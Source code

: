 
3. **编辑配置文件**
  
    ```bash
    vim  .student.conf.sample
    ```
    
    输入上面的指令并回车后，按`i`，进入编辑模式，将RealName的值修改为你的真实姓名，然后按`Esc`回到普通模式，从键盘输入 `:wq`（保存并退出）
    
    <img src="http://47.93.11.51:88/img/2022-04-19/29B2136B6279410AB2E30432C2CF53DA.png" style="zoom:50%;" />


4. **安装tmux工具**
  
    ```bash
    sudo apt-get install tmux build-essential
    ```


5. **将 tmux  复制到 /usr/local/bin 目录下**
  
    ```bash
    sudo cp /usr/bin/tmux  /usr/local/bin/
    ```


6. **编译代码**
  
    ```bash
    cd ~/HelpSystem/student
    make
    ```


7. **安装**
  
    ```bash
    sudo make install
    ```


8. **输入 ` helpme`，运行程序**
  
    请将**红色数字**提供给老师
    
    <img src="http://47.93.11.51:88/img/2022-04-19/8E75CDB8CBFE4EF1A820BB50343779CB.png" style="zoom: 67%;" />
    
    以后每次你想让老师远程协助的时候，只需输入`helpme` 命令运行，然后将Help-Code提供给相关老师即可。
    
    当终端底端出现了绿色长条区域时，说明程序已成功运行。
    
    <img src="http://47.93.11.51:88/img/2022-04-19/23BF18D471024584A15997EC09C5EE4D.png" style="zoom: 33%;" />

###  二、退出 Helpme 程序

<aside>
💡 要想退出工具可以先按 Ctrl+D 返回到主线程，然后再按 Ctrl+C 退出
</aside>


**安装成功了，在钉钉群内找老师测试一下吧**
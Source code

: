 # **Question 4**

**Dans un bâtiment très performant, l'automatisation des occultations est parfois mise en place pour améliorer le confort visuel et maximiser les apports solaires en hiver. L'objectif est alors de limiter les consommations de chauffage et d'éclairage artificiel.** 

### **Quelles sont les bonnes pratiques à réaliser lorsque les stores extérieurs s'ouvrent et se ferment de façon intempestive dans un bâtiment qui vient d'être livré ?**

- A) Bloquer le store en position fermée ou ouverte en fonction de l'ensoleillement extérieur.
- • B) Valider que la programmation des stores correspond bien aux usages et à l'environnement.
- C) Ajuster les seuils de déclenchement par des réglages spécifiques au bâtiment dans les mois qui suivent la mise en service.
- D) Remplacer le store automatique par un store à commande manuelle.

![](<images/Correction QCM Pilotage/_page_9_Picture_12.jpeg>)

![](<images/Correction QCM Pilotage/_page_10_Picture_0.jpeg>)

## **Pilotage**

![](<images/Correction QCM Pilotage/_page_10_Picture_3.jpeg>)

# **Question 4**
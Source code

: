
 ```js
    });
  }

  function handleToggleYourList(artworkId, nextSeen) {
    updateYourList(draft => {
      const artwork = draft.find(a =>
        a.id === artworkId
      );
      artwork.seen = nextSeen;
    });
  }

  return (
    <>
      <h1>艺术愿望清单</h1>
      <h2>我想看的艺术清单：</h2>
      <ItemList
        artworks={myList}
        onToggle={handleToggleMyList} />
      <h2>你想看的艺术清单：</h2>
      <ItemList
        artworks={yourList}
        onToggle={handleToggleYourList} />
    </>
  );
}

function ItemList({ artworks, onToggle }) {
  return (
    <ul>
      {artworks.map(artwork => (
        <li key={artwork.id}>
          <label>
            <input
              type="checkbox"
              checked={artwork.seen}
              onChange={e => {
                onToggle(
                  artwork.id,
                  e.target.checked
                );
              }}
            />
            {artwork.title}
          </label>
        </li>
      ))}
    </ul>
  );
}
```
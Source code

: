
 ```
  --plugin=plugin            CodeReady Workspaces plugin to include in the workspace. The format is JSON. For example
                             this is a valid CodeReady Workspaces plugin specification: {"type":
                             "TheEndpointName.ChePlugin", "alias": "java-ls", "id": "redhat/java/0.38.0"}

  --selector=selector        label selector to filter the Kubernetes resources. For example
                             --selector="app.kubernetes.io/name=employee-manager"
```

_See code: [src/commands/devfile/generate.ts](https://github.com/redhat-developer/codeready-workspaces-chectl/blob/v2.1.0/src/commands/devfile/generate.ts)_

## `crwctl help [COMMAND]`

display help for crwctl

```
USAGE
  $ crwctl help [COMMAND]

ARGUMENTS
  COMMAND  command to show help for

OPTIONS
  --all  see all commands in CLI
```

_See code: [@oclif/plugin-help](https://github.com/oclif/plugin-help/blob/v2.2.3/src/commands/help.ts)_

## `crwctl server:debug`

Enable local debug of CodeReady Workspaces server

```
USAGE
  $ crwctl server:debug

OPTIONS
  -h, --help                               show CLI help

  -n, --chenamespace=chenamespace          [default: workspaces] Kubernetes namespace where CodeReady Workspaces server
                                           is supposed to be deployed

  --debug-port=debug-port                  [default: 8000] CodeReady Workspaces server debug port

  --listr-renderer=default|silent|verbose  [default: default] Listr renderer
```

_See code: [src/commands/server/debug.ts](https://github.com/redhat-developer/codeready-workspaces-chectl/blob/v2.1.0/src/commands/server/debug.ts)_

▬▬▬▬▬▬

About this exercise: Please transcribe the data shown above in full, exactly as it stands.

Task solution:
Source code

: 
3. **编辑配置文件**
  
    ```bash
    vim  .student.conf.sample
    ```
    
    输入上面的指令并回车后，按`i`，进入编辑模式，将RealName的值修改为你的真实姓名，然后按`Esc`回到普通模式，从键盘输入 `:wq`（保存并退出）
    
    <img src="http://47.93.11.51:88/img/2022-04-19/29B2136B6279410AB2E30432C2CF53DA.png" style="zoom:50%;" />


4. **安装tmux工具**
  
    ```bash
    sudo apt-get install tmux build-essential
    ```


5. **将 tmux  复制到 /usr/local/bin 目录下**
  
    ```bash
    sudo cp /usr/bin/tmux  /usr/local/bin/
    ```


6. **编译代码**
  
    ```bash
    cd ~/HelpSystem/student
    make
    ```


7. **安装**
  
    ```bash
    sudo make install
    ```


8. **输入 ` helpme`，运行程序**
  
    请将**红色数字**提供给老师
    
    <img src="http://47.93.11.51:88/img/2022-04-19/8E75CDB8CBFE4EF1A820BB50343779CB.png" style="zoom: 67%;" />
    
    以后每次你想让老师远程协助的时候，只需输入`helpme` 命令运行，然后将Help-Code提供给相关老师即可。
    
    当终端底端出现了绿色长条区域时，说明程序已成功运行。
    
    <img src="http://47.93.11.51:88/img/2022-04-19/23BF18D471024584A15997EC09C5EE4D.png" style="zoom: 33%;" />

###  二、退出 Helpme 程序

<aside>
💡 要想退出工具可以先按 Ctrl+D 返回到主线程，然后再按 Ctrl+C 退出
</aside>


**安装成功了，在钉钉群内找老师测试一下吧**
Source code

: # **Question 4**

**Dans un bâtiment très performant, l'automatisation des occultations est parfois mise en place pour améliorer le confort visuel et maximiser les apports solaires en hiver. L'objectif est alors de limiter les consommations de chauffage et d'éclairage artificiel.** 

### **Quelles sont les bonnes pratiques à réaliser lorsque les stores extérieurs s'ouvrent et se ferment de façon intempestive dans un bâtiment qui vient d'être livré ?**

- A) Bloquer le store en position fermée ou ouverte en fonction de l'ensoleillement extérieur.
- • B) Valider que la programmation des stores correspond bien aux usages et à l'environnement.
- C) Ajuster les seuils de déclenchement par des réglages spécifiques au bâtiment dans les mois qui suivent la mise en service.
- D) Remplacer le store automatique par un store à commande manuelle.

![](<images/Correction QCM Pilotage/_page_9_Picture_12.jpeg>)

![](<images/Correction QCM Pilotage/_page_10_Picture_0.jpeg>)

## **Pilotage**

![](<images/Correction QCM Pilotage/_page_10_Picture_3.jpeg>)

# **Question 4**
Source code

:
 ```js
    });
  }

  function handleToggleYourList(artworkId, nextSeen) {
    updateYourList(draft => {
      const artwork = draft.find(a =>
        a.id === artworkId
      );
      artwork.seen = nextSeen;
    });
  }

  return (
    <>
      <h1>艺术愿望清单</h1>
      <h2>我想看的艺术清单：</h2>
      <ItemList
        artworks={myList}
        onToggle={handleToggleMyList} />
      <h2>你想看的艺术清单：</h2>
      <ItemList
        artworks={yourList}
        onToggle={handleToggleYourList} />
    </>
  );
}

function ItemList({ artworks, onToggle }) {
  return (
    <ul>
      {artworks.map(artwork => (
        <li key={artwork.id}>
          <label>
            <input
              type="checkbox"
              checked={artwork.seen}
              onChange={e => {
                onToggle(
                  artwork.id,
                  e.target.checked
                );
              }}
            />
            {artwork.title}
          </label>
        </li>
      ))}
    </ul>
  );
}
```
Source code

:
 ```
  --plugin=plugin            CodeReady Workspaces plugin to include in the workspace. The format is JSON. For example
                             this is a valid CodeReady Workspaces plugin specification: {"type":
                             "TheEndpointName.ChePlugin", "alias": "java-ls", "id": "redhat/java/0.38.0"}

  --selector=selector        label selector to filter the Kubernetes resources. For example
                             --selector="app.kubernetes.io/name=employee-manager"
```

_See code: [src/commands/devfile/generate.ts](https://github.com/redhat-developer/codeready-workspaces-chectl/blob/v2.1.0/src/commands/devfile/generate.ts)_

## `crwctl help [COMMAND]`

display help for crwctl

```
USAGE
  $ crwctl help [COMMAND]

ARGUMENTS
  COMMAND  command to show help for

OPTIONS
  --all  see all commands in CLI
```

_See code: [@oclif/plugin-help](https://github.com/oclif/plugin-help/blob/v2.2.3/src/commands/help.ts)_

## `crwctl server:debug`

Enable local debug of CodeReady Workspaces server

```
USAGE
  $ crwctl server:debug

OPTIONS
  -h, --help                               show CLI help

  -n, --chenamespace=chenamespace          [default: workspaces] Kubernetes namespace where CodeReady Workspaces server
                                           is supposed to be deployed

  --debug-port=debug-port                  [default: 8000] CodeReady Workspaces server debug port

  --listr-renderer=default|silent|verbose  [default: default] Listr renderer
```

_See code: [src/commands/server/debug.ts](https://github.com/redhat-developer/codeready-workspaces-chectl/blob/v2.1.0/src/commands/server/debug.ts)_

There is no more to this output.